▶ [Instructions to follow] Look through the entries below and extract exactly the lines from the one containing "# Introduction" through the one containing "With Vue 3, a", ends included.

▶ [Source material]
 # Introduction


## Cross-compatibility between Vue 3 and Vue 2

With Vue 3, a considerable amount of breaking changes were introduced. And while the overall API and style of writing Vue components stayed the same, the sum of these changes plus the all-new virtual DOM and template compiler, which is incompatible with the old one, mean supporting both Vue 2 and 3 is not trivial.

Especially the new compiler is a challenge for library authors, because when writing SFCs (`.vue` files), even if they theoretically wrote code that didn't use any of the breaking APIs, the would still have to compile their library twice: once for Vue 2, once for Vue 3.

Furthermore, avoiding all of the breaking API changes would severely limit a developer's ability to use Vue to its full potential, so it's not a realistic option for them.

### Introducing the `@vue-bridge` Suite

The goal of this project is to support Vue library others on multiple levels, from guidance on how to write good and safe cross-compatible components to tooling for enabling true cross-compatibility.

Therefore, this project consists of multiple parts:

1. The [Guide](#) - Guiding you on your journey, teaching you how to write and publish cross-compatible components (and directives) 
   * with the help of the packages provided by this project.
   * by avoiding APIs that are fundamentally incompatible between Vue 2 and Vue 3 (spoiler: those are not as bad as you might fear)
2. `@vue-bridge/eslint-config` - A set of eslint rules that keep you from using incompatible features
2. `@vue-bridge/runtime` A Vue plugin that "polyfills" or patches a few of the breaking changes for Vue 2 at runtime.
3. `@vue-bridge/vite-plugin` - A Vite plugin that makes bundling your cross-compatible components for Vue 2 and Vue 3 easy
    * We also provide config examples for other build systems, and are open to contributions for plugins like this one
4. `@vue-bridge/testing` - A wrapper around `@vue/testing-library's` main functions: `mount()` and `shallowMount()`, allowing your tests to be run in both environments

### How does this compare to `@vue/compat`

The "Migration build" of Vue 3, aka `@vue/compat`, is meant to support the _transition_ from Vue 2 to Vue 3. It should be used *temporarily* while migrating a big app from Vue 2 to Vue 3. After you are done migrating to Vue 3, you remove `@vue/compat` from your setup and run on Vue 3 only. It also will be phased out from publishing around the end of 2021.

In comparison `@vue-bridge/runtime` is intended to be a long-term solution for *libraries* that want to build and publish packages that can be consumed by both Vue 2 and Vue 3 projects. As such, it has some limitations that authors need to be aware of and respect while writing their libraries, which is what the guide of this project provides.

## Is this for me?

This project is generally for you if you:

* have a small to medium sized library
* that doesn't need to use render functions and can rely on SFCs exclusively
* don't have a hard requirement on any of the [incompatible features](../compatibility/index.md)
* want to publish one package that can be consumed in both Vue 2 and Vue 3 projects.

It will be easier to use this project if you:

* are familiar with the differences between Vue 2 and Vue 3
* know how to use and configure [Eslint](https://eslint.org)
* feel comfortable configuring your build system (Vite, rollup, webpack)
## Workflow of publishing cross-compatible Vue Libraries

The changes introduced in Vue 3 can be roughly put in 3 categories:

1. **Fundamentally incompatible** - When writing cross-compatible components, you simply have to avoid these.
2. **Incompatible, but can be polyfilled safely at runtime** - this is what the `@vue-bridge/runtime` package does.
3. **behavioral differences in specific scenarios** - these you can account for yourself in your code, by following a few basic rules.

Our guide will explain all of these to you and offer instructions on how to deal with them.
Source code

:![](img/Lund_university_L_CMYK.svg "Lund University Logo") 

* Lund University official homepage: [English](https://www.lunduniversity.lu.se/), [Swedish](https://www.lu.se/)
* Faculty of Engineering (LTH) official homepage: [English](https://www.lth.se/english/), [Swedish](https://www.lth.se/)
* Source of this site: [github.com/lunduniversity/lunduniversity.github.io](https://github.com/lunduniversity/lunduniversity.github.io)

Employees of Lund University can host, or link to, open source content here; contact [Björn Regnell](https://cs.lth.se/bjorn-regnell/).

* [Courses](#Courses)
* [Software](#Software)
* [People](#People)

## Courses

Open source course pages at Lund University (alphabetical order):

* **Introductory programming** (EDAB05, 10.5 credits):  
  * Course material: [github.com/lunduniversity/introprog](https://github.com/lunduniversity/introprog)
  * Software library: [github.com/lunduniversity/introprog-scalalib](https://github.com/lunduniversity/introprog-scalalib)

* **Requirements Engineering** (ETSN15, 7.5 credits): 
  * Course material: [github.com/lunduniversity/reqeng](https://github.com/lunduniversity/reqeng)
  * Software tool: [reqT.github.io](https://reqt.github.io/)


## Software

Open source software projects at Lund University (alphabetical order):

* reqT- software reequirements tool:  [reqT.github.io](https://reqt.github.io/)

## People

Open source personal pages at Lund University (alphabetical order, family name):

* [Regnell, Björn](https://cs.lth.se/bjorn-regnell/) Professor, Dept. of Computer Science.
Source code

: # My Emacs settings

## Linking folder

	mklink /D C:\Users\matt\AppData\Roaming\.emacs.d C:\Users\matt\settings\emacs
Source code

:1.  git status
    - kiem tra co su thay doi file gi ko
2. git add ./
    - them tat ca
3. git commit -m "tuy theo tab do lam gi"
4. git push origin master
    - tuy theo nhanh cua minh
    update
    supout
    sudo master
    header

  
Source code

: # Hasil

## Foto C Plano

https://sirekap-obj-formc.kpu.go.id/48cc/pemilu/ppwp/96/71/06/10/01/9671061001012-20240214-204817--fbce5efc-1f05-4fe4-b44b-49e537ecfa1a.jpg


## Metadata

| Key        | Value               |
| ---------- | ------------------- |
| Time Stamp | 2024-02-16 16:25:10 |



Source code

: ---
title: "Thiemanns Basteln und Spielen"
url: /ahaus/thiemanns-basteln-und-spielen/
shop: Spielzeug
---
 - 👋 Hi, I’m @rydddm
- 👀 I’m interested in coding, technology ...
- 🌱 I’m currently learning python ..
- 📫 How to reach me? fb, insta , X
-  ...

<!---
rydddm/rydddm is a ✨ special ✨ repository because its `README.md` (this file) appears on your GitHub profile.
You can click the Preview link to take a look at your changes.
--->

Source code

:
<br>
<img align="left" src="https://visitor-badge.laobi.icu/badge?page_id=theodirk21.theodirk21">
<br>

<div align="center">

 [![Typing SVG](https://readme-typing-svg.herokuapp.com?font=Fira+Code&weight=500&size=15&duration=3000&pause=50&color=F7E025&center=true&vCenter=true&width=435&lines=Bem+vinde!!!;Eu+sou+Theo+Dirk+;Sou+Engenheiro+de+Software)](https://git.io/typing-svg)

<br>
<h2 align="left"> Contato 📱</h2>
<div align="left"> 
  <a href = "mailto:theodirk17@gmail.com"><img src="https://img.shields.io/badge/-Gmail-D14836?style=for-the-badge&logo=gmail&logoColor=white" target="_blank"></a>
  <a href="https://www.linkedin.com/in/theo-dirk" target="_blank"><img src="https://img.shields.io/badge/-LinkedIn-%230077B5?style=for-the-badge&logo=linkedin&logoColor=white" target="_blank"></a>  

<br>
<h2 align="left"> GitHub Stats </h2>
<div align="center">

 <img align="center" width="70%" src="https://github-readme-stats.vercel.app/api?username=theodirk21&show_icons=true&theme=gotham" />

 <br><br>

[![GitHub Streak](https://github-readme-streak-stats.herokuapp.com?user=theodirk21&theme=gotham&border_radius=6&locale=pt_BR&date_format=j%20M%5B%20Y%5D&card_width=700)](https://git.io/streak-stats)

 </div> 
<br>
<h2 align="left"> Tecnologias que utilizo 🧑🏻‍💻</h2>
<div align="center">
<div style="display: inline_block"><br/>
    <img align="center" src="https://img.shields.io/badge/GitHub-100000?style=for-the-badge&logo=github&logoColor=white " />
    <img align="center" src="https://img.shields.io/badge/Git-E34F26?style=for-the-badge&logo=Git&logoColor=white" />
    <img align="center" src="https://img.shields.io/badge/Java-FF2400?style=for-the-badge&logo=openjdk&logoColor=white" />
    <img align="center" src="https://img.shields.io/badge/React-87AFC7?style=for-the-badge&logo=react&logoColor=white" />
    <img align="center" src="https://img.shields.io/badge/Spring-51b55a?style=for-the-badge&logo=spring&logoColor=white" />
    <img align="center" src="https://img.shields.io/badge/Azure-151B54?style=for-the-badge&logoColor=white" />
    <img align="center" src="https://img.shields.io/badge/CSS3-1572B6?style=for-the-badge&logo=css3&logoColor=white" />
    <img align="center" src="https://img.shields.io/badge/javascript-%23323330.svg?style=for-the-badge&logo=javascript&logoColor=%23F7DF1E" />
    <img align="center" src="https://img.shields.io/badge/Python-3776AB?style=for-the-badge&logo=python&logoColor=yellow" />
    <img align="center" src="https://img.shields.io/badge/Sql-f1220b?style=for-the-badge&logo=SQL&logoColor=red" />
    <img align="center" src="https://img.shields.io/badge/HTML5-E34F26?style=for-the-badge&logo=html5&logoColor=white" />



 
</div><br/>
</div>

---

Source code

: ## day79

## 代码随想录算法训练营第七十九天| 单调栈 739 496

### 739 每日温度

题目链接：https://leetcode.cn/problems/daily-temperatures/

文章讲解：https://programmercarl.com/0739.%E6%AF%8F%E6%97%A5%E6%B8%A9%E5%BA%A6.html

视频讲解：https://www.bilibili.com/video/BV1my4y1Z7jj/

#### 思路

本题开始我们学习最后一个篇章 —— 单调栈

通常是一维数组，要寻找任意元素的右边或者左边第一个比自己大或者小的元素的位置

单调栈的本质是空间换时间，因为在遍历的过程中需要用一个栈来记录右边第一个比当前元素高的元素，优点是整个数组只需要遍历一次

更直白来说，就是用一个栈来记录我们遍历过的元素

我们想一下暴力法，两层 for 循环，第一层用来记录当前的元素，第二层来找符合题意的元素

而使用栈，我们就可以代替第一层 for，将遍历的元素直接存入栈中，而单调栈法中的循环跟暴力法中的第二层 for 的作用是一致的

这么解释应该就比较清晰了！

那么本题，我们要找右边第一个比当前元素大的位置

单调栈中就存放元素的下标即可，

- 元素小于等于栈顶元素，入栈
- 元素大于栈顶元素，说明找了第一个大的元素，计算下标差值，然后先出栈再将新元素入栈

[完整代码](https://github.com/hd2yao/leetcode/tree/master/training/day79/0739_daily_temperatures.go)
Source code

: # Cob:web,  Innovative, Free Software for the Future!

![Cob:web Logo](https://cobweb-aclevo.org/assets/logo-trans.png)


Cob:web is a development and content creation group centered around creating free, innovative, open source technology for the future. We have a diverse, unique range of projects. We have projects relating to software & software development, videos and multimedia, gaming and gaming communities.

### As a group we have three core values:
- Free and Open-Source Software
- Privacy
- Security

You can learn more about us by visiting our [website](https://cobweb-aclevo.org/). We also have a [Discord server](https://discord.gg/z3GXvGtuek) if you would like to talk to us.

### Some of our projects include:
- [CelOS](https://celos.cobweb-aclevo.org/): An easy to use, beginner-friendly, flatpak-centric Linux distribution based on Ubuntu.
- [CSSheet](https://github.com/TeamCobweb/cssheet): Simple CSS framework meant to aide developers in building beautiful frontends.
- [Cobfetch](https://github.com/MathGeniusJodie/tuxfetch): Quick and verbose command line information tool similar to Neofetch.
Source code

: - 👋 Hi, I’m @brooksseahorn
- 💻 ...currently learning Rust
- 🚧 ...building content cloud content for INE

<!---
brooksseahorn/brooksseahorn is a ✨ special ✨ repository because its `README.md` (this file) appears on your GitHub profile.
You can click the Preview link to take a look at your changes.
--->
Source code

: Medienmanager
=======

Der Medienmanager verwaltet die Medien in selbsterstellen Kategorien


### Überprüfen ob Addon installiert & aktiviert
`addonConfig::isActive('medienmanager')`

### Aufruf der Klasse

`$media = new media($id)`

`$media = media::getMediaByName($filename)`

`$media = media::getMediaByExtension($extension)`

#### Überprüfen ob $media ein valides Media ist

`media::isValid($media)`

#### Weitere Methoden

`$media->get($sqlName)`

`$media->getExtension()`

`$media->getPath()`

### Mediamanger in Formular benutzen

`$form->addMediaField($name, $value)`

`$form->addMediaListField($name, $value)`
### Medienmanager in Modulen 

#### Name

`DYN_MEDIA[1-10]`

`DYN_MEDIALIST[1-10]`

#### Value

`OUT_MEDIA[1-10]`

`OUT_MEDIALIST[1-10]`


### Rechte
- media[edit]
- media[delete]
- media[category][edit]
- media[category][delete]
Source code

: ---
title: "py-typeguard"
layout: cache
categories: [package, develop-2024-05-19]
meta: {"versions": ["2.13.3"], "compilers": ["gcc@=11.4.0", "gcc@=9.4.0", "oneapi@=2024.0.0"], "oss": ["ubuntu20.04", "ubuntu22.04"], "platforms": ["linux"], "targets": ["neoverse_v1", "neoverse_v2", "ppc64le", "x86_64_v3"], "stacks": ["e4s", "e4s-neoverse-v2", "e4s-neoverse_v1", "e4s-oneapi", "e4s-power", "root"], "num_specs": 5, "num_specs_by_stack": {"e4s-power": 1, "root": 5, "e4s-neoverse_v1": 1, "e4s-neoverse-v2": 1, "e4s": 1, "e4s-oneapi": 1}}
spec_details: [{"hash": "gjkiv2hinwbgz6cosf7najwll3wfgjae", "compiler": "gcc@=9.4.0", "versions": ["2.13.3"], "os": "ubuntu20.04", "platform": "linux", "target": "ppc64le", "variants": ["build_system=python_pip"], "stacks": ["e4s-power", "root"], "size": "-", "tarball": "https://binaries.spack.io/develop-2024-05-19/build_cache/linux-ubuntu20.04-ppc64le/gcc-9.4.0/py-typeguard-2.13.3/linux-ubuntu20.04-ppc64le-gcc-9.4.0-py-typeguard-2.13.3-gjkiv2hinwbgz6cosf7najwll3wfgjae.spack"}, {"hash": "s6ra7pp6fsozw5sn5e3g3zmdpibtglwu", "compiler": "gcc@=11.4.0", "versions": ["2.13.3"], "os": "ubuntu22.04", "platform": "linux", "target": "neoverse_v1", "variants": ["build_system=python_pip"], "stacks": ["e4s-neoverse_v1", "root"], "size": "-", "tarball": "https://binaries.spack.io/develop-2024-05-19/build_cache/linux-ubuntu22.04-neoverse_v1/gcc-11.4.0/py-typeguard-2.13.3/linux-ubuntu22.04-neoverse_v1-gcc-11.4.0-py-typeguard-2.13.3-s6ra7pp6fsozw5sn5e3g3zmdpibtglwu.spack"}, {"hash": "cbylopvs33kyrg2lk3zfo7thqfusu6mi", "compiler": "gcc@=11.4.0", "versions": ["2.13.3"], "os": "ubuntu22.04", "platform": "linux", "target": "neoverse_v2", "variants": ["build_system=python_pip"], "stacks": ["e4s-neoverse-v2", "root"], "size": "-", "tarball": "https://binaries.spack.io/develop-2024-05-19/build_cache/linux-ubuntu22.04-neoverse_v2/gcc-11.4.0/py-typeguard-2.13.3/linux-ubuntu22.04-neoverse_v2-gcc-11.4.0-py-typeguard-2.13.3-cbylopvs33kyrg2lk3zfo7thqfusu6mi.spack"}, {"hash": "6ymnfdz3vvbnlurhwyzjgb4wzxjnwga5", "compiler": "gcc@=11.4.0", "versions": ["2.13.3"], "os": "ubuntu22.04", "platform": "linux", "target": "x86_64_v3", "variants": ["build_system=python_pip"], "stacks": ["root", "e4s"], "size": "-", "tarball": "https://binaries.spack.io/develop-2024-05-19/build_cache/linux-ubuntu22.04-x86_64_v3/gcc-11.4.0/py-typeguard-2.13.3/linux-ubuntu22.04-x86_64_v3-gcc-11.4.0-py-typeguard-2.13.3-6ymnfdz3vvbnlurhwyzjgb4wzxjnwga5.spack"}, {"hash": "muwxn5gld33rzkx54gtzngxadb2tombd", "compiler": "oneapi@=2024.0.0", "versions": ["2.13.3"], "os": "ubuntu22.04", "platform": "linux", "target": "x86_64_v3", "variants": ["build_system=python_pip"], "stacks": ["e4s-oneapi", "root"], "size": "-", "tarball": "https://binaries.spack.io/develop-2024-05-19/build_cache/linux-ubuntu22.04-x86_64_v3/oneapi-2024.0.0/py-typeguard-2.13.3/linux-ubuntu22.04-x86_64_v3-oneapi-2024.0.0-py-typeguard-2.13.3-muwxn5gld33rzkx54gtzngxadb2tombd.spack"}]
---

--

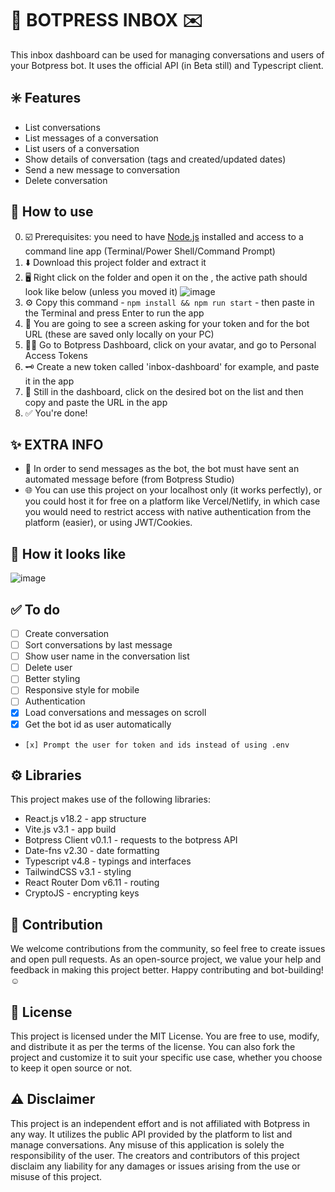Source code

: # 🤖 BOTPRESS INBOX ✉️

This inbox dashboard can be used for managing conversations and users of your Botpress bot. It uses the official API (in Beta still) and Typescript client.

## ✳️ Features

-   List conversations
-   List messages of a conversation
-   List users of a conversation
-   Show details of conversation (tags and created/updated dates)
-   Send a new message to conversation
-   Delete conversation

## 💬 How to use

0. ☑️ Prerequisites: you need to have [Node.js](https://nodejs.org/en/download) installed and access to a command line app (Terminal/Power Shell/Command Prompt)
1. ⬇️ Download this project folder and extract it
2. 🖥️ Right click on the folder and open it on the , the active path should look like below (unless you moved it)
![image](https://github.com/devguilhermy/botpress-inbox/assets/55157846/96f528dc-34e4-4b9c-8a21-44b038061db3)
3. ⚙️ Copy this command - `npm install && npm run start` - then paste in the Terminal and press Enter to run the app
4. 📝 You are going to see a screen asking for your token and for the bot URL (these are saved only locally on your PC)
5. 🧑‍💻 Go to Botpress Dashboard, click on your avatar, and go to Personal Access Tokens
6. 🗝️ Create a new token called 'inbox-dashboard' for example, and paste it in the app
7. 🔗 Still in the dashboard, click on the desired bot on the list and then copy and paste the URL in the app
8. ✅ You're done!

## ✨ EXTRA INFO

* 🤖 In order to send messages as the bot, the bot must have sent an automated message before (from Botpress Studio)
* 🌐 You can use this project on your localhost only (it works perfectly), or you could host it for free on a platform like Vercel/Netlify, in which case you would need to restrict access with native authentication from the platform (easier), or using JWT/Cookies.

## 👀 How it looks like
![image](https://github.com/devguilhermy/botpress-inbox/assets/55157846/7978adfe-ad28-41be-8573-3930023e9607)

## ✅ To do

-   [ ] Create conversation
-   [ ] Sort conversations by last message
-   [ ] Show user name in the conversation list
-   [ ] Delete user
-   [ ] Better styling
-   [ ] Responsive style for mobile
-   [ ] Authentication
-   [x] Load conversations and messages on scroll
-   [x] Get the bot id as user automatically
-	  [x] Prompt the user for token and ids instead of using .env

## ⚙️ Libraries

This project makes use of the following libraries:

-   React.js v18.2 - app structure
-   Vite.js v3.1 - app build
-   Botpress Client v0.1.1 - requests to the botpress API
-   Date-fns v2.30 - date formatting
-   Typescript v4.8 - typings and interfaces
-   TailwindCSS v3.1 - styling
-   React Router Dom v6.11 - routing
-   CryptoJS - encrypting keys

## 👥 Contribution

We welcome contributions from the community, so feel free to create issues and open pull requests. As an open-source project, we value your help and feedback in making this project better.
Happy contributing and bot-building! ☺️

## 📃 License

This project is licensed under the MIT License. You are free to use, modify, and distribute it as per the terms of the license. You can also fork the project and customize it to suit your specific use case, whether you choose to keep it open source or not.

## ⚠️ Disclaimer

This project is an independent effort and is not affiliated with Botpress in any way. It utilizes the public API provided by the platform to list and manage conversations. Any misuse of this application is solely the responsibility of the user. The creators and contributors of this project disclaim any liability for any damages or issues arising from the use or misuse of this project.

▶ [Output of the exercise]
 # Introduction


## Cross-compatibility between Vue 3 and Vue 2

With Vue 3, a considerable amount of breaking changes were introduced. And while the overall API and style of writing Vue components stayed the same, the sum of these changes plus the all-new virtual DOM and template compiler, which is incompatible with the old one, mean supporting both Vue 2 and 3 is not trivial.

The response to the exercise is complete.